В некоторых философских системах существует и такой критерий истины, как принцип прагматизма, т.е. теории узкоутилитарного понимания истины, игнорирующего ее предметные основания и ее объективную значимость. "Истиной прагматизм признает то, - и это единственный его критерий истины - что лучше всего "работает" на нас, ведет нас, что лучше всего подходит к каждой части жизни и соединимо со всей совокупностью нашего опыта, причем ничего не должно быть упущено. Если религиозные идеи выполняют эти условия, если, в частности, окажется, что понятие о Боге удовлетворяет им, то на каком основании прагматизм будет отрицать бытие Божие..." [1].
1 Джемс У. Прагматизм. СПб., 1910. С. 55.
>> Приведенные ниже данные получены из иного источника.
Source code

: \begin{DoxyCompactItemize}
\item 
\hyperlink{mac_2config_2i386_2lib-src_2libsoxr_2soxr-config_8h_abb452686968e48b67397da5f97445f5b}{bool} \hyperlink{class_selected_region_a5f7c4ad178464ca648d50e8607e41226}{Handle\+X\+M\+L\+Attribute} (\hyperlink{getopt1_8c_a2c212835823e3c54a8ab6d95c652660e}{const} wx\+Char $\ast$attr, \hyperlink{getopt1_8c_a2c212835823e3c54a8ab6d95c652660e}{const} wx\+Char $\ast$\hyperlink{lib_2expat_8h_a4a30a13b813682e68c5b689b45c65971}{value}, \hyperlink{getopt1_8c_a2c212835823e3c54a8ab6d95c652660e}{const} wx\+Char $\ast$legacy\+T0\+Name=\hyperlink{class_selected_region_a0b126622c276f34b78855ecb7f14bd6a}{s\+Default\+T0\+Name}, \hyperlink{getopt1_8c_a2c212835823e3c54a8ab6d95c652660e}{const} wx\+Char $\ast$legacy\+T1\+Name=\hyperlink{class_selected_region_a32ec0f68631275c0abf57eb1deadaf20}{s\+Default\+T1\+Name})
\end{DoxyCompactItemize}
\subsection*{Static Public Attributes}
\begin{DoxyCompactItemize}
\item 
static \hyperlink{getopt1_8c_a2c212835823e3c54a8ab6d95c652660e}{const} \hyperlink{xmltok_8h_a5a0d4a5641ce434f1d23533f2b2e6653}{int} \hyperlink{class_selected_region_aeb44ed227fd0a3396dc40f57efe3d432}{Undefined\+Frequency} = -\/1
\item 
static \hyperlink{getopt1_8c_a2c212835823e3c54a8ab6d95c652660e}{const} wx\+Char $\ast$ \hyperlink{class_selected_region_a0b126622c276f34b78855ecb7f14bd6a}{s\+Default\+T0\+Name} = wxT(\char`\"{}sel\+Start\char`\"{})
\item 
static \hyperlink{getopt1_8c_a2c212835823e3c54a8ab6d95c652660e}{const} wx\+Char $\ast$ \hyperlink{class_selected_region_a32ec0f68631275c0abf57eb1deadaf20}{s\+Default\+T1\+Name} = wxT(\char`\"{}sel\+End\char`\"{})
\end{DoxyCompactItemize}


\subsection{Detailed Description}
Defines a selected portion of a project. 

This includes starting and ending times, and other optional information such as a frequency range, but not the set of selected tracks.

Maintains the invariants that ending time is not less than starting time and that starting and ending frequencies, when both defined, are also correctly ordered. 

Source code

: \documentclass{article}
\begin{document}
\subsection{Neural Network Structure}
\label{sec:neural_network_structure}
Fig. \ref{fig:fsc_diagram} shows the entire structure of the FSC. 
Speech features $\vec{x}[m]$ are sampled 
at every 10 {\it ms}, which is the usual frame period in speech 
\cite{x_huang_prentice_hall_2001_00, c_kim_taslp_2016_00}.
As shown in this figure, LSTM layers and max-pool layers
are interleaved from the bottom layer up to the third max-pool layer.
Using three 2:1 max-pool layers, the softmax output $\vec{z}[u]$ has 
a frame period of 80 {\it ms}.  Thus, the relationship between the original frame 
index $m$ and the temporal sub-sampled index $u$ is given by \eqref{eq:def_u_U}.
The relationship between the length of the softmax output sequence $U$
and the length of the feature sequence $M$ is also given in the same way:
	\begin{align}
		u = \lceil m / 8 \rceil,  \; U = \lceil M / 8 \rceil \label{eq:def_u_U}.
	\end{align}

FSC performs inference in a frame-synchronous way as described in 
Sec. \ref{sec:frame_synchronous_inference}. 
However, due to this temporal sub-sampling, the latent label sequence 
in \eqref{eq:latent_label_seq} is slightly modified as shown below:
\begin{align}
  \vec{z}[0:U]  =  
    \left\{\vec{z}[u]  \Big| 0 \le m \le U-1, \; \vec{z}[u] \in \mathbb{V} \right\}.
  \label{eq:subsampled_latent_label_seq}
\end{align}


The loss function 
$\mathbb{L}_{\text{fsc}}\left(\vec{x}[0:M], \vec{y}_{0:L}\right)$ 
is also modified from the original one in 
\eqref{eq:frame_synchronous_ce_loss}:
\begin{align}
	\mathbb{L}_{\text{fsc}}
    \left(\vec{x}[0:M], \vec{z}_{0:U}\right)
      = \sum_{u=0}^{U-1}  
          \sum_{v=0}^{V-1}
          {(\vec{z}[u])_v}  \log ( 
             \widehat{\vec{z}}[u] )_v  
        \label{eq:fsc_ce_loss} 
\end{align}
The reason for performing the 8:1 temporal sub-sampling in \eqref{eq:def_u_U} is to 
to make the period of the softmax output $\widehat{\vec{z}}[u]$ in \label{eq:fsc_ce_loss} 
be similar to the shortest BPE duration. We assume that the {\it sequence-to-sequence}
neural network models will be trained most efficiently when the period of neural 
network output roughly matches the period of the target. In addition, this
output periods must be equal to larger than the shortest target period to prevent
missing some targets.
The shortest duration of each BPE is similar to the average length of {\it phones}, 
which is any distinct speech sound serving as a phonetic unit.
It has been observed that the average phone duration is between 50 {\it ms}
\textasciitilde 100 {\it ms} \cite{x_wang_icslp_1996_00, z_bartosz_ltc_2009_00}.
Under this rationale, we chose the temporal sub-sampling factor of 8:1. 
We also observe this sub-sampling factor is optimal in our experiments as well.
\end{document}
Некоторые ученые полагают, что выбор той или иной концепции диктуется не тем, что полученные с ее помощью результаты подтверждаются практикой, экспериментом, а ее "изяществом", "красотой", математической "грациозностью". Этпэстетические "критерии" - феномены, конечно, - вещь приятная и, быть может, как-то и в каких-то случаях свидетельствуют об истинности. Но эти феномены малонадежны. А вот Э. Мах и Р. Авенариус считали, что истинно то, что мыслится экономно, а В. Оствальд выдвигал интеллектуальный энергетический императив: "Не расторгай энергию" [2].
2 Принцип "экономии мышления " в качестве критерия истины похож на совет муллы из "Тысячи и одной ночи". Увидев Насреддина, который что-то искал в темноте, мулла спросил: "Эй, что ты делаешь?" - "Я здесь уронил динар", - ответил Насреддин. "Чудак, - сказал мулла, - ищи вот там, за углом, под фонарем. Там светлее, искать легче".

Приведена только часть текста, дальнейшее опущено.